LAWS(PVC)-1939-11-82

BADRI DAS Vs. BEHARI LALL KAMANI

Decided On November 22, 1939
BADRI DAS Appellant
V/S
BEHARI LALL KAMANI Respondents

JUDGEMENT

(1.) This is an application asking me to review a judgment which I delivered in Second Appeal No. 27 of 1937 (Cuttack) on the 26 April 1939. The main ground on which the review is sought is that since the decision of that appeal the petitioners have discovered some new evidence which notwithstanding due diligence they could not discover earlier. Mr. Manuk, who appears for the opposite party, raises a preliminary objection that an application for review does not lie on the above ground against a judgment delivered in a second appeal and he cites the following decisions in support of his argument: Nand Kishore V/s. Anwar Hussain (1910) 32 All 71; Raru Kutti V/s. Mamad (1895) 18 Mad 480; Bhyrub Nath V/s. Kally Chunder (1871)16 WR 112; Panchanan Mookerjee V/s. Radha Nath (1870) 4 Ben LRAC 213. Sir Sultan Ahmad who appears for the petitioners has drawn my attention to the decision of this Court in Rai Brindaban Prasad V/s. Rai Banku Bihari Mitra AIR (1936) Pat 595, in which a review was allowed on the ground of discovery of new evidence after a second appeal had been disposed of, but the question which has been raised by Mr. Manuk was neither raised nor expressly decided in that case.

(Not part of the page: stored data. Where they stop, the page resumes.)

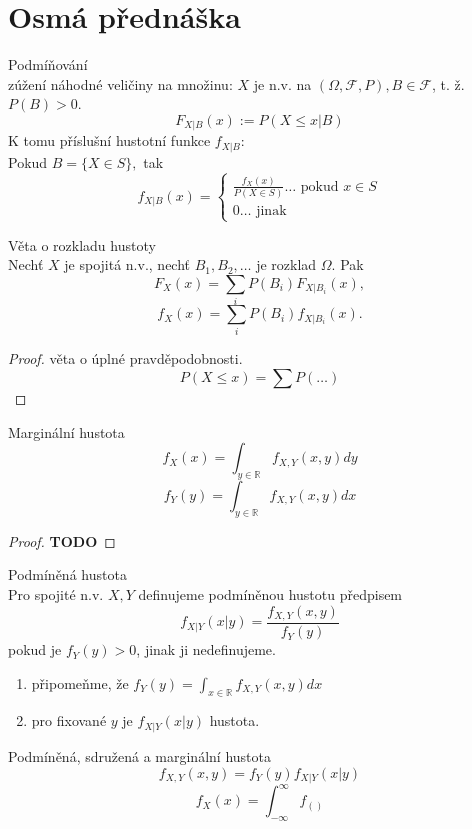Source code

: \documentclass[../main.tex]{subfiles}
\begin{document}
\section{Osmá přednáška}

\begin{definition}
    Podmíňování\\

    zúžení náhodné veličiny na množinu: $X$ je n.v. na $(\Omega, \mathcal{F},P), B \in \mathcal{F}$, t. ž. $P(B) >0$.
    \[F_{X|B}(x):= P(X \leq x |B)\]
    K tomu příslušní hustotní funkce $f_{X|B}$:\\
    Pokud $B = \{X\in S\},$ tak 
    \[f_{X|B}(x) = 
    \begin{cases}    
        \frac{f_X(x)}{P(X\in S)} \dots \text{ pokud } x\in S\\
        0 \dots \text{ jinak }
    \end{cases}\]
\end{definition}
\begin{theorem}
    Věta o rozkladu hustoty\\

    Nechť $X$ je spojitá n.v., nechť $B_1,B_2,\dots$ je rozklad $\Omega$. Pak
    \[F_X(x) = \sum_i P(B_i)F_{X|B_i}(x),\]
    \[f_X(x) = \sum_i P(B_i)f_{X|B_i}(x).\]
    \begin{proof}
        věta o úplné pravděpodobnosti. 
        \[P(X\leq x) = \sum P(\dots)\]
    \end{proof}
\end{theorem}

\begin{theorem}
    Marginální hustota\\

    \[f_X(x) = \int_{y\in \mathbb{R}} f_{X,Y}(x,y)dy\]
    \[f_Y(y) = \int_{y\in \mathbb{R}} f_{X,Y}(x,y)dx\]
\end{theorem}
\begin{proof}
    \textbf{TODO}
\end{proof}

\begin{definition}
    Podmíněná hustota\\

    Pro spojité n.v. $X,Y$ definujeme podmíněnou hustotu předpisem
    \[f_{X|Y}(x|y) = \frac{f_{X,Y}(x,y)}{f_{Y}(y)}\]
    pokud je $f_Y(y) > 0$, jinak ji nedefinujeme.
    \begin{enumerate}
        \item připomeňme, že $f_Y(y) = \int_{x\in \mathbb{R}}f_{X,Y}(x,y)dx$
        \item pro fixované $y$ je $f_{X|Y}(x|y)$ hustota.
    \end{enumerate}
\end{definition}
\begin{theorem}
    Podmíněná, sdružená a marginální hustota\\

    \[f_{X,Y}(x,y) = f_Y(y)f_{X|Y}(x|y)\]
    \[f_X(x) = \int^\infty_{-\infty} f_()\]
\end{theorem}
\end{document}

(2.) He also referred me to an observation made by Subrahmania Aiyar J. in Gulam Mahade V/s. Ramakrishna Mudali doubting the correctness of the view that it is not open to the High Court to entertain an application for review in a second appeal on the ground of discovery of material evidence. In that case however Davies J. expressed a contrary view and so the observation of Aiyar J. is to be treated as more obiter dictum. The question is not free from difficulty and though I must admit that having regard to the fact that Section 114 as well as Order 47, Rule 1 being general in their terms, must be held to be applicable to second appeals also, I share the doubt expressed by Subrahmania Aiyar J. yet as at present advised I am not prepared to dissent from the long line of authorities which have been cited on behalf of the opposite party.

(3.) In any case the point need not be decided here as I am not prepared to grant the present application on its merits. The main ground urged in support of the application is that the petitioners were not able during the trial of the suit to procure a plan which had been sanctioned in 1918 under permit No. 97 and that they have now been able to trace that plan and other relevant papers which show that the construction of the plaintiff's house was sanctioned not in 1905 as alleged by him but in 1918. The present application was filed on 1 August 1939 and it appears that all that was stated in the affidavit which was filed on that day was as follows: That at the time of the trial your petitioners tried their level best to find out the plans and other documents submitted by the plaintiffs on which the said permit dated 20 March 1918 had been granted but owing to the mismanagement of the Cuttack Municipality your petitioners did not obtain any further documents.